The perennial field is growing fast and soon there will be plenty of flowers there to pick. Even still, take a wander out there and find monarch caterpillars all over the milkweed, a few perennial flax blooming, and more. We are planting even more in both the herb and perennial fields this week.
Pick List:
Eggs
Green garlic
Cortland Yellow and Monastrell Red Onions
Pie Pita Pumpkins
Rhonda Beets
Purple Top Turnips
Watermelon and Purple Daikon Radish
Ruby King Red and Primo Cabbage
Mei Qing Choi (Tuesday) and Joi Choi (Friday)
Salanova Lettuce Mix
Parade Scallions
Preludio Fennel
Cilantro and Parsley
Tea Blends and Ground and Whole Chiles (Please bring your own containers!)

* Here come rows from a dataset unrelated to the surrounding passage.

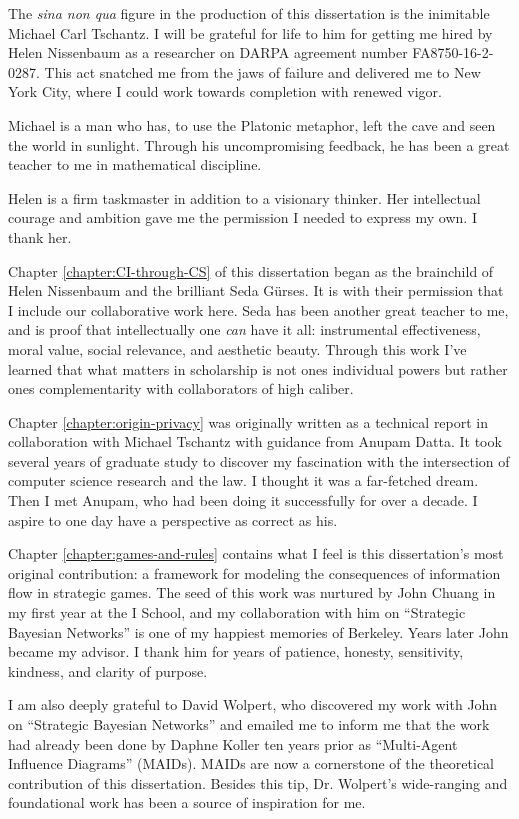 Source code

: \documentclass[../thesis.tex]{subfiles}
\begin{document}
 The \textit{sina non qua} figure in the production of
 this dissertation is the inimitable Michael Carl Tschantz.
 I will be grateful for life to him for getting me hired by
 Helen Nissenbaum as a researcher on DARPA agreement number FA8750-16-2-0287.
 This act snatched me from the jaws of failure and delivered me
 to New York City, where I could work towards completion with renewed vigor.

 Michael is a man who has, to use the Platonic metaphor,
 left the cave and seen the world in sunlight.
 Through his uncompromising feedback, he has been a
 great teacher to me in mathematical discipline.

 Helen is a firm taskmaster in addition to a visionary thinker.
 Her intellectual courage and ambition gave me the permission I needed to express my own.
 I thank her.
 
 Chapter \ref{chapter:CI-through-CS} of this dissertation began as the brainchild
 of Helen Nissenbaum and the brilliant Seda G{\"u}rses.
 It is with their permission that I include our collaborative work here.
 Seda has been another great teacher to me,
 and is proof that intellectually
 one \textit{can} have it all:
 instrumental effectiveness, moral value, social relevance,
 and aesthetic beauty.
 Through this work I've learned that what matters in
 scholarship is not ones individual powers but rather
 ones complementarity with collaborators of high caliber.

 Chapter \ref{chapter:origin-privacy} was originally written
 as a technical report in collaboration with Michael Tschantz
 with guidance from Anupam Datta.
 It took several years of graduate study to discover my
 fascination with the intersection of computer science
 research and the law.
 I thought it was a far-fetched dream.
 Then I met Anupam,
 who had been doing it successfully for over a decade.
 I aspire to one day have a perspective as correct as his.

 Chapter \ref{chapter:games-and-rules} contains what I feel
 is this dissertation's most original contribution:
 a framework for modeling the consequences of information flow
 in strategic games.
 The seed of this work was nurtured by John Chuang
 in my first year at the I School, and my collaboration
 with him on ``Strategic Bayesian Networks'' is one of
 my happiest memories of Berkeley.
 Years later John became my advisor.
 I thank him for years of patience, honesty, sensitivity,
 kindness, and clarity of purpose.

 I am also deeply grateful to David Wolpert, who discovered
 my work with John on ``Strategic Bayesian Networks''
 and emailed me to inform me that the work had already
 been done by Daphne Koller ten years prior as
 ``Multi-Agent Influence Diagrams'' (MAIDs).
  MAIDs are now a cornerstone of the theoretical contribution
 of this dissertation.
 Besides this tip, Dr. Wolpert's wide-ranging and foundational
 work has been a source of inspiration for me.
 
\end{document}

Sonora wheat flour and wheat berries
Saltonstall Olive Oil (Please bring your own jars!)
Starts available in the shade tunnel (Please only take starts from area in between the two signs!)
In honor of the rhubarb we are planting in the new perennial field this week!
Rhubarb Buckle with Ginger Crumb, from food52.com
Ginger Crumb Topping
1/3 cup granulated sugar
1/4 cup all-purpose flour
1/4 cup finely chopped candied ginger
2 tablespoons unsalted butter, melted
Cake
1 3/4 cups all-purpose flour
1 teaspoon baking powder
1 teaspoon dried ginger
1/2 teaspoon baking soda
1/2 teaspoon fine sea salt
3/4 cup unsalted butter, at room temperature
1 cup granulated sugar
2 eggs
3/4 cup buttermilk, at room temperature
1 pound rhubarb, trimmed and thinly sliced
Heat oven to 350 degrees F. Butter a 9-inch round baking pan that is at least 3 inches tall. (Otherwise, use a larger pan or it may overflow.)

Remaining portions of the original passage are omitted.